Satellite Event Kupang: Memperkuat Jejaring Sastra Lintas Budaya (Part 2)


 (Baca Juga tulisan Part One-nya...)

Tanggal 2 hingga 7 Oktober romo Amanche mengikuti UWRF di Ubud Bali. Sehari kemudian beliau kembali ke Kupang dengan begitu banyak cerita yang ia bagi untuk kami di komunitas. “Ini adalah festival yang tidak main-main. Jelas terlihat kualitas acara-acaranya. Semua dikelola dengan baik dan professional,’’ kenang romo Amache.
Ada banyak ilmu yang ia bawa pulang dan bagi untuk kami, tentang bagaimana seharusnya sebuah festival seni, khususnya sastra digarap dengan maksimal. Dan semua kisah itu sontak melahirkan sedikit kekhawatiran di hari kecil kami, apa bisa Satelite Event di Kupang berjalan baik dengan segala keterbatasan yang ada? Semestinya bisa. Jika dimulai dari yang kecil-kecil. Ada banyak nilai-nilai unggul yang kita punya. Dan sebenarnya sudah dirancang oleh panitia kecil kami sebelum romo Amanche ke Ubud.
Amanche Frank Oe Ninu dalam sesi Making Sense of Humour, UWRF 2012  (sumber: www.flickr.com/uwrf)

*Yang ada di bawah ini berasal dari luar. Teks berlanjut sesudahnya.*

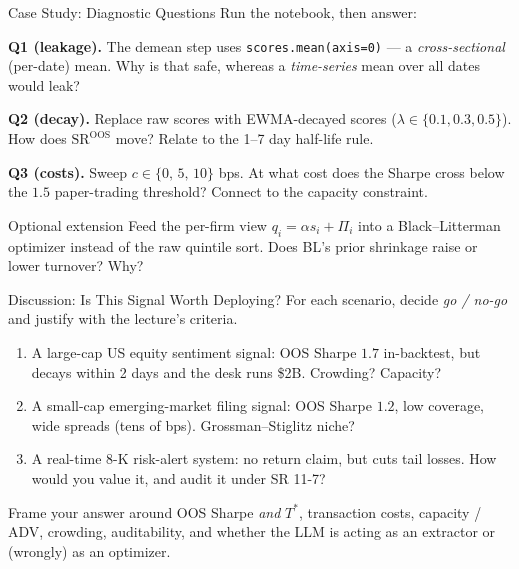 \documentclass[9pt,t]{beamer}
\begin{document}
\begin{frame}{Case Study: Diagnostic Questions}
Run the notebook, then answer:

\medskip
\textbf{Q1 (leakage).} The demean step uses \texttt{scores.mean(axis=0)} --- a
\emph{cross-sectional} (per-date) mean. Why is that safe, whereas a \emph{time-series}
mean over all dates would leak?

\medskip
\textbf{Q2 (decay).} Replace raw scores with EWMA-decayed scores
($\lambda\in\{0.1,0.3,0.5\}$). How does $\text{SR}^{\text{OOS}}$ move? Relate to the
1--7 day half-life rule.

\medskip
\textbf{Q3 (costs).} Sweep $c\in\{0,\,5,\,10\}$ bps. At what cost does the
Sharpe cross below the $1.5$ paper-trading threshold? Connect to the capacity constraint.

\medskip
\begin{block}{Optional extension}
Feed the per-firm view $q_i=\alpha s_i+\Pi_i$ into a Black--Litterman optimizer instead of
the raw quintile sort. Does BL's prior shrinkage raise or lower turnover? Why?
\end{block}
\end{frame}

\begin{frame}{Discussion: Is This Signal Worth Deploying?}
For each scenario, decide \emph{go / no-go} and justify with the lecture's criteria.

\medskip
\begin{enumerate}
  \item A large-cap US equity sentiment signal: OOS Sharpe $1.7$ in-backtest, but
        decays within 2 days and the desk runs \$2B. Crowding? Capacity?
  \item A small-cap emerging-market filing signal: OOS Sharpe $1.2$, low coverage,
        wide spreads (tens of bps). Grossman--Stiglitz niche?
  \item A real-time 8-K risk-alert system: no return claim, but cuts tail losses.
        How would you value it, and audit it under SR 11-7?
\end{enumerate}

\medskip
\begin{block}{Frame your answer around}
OOS Sharpe \emph{and} $T^*$, transaction costs, capacity / ADV, crowding,
auditability, and whether the LLM is acting as an extractor or (wrongly) as an optimizer.
\end{block}
\end{frame}
\end{document}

Rancangan acara pertama yang kami pikirkan adalah saat penyambutan di Bandara. Terpikirlah untuk mengadakan ritus ‘Natoni’ secara sederhana di Bandara karena kebetulan ada pak Ariyanto Lu, dkk yang bersedia membantu. Kami sudah membayangkan bahwa ini akan memberi kesan yang baik bagi pihak UWRF dan Mr. Jon Doust yang hadir. Apalagi bahwa ‘Natoni’ sendiri sebenarnya adalah sebuah bentuk bertutur sastra. Sayangnya sehari menjelang hari H ide itu tidak bisa diwujudkan karena ada tugas penting dan mendadak yang akan dilakukan pak Ariyanto di luar kota.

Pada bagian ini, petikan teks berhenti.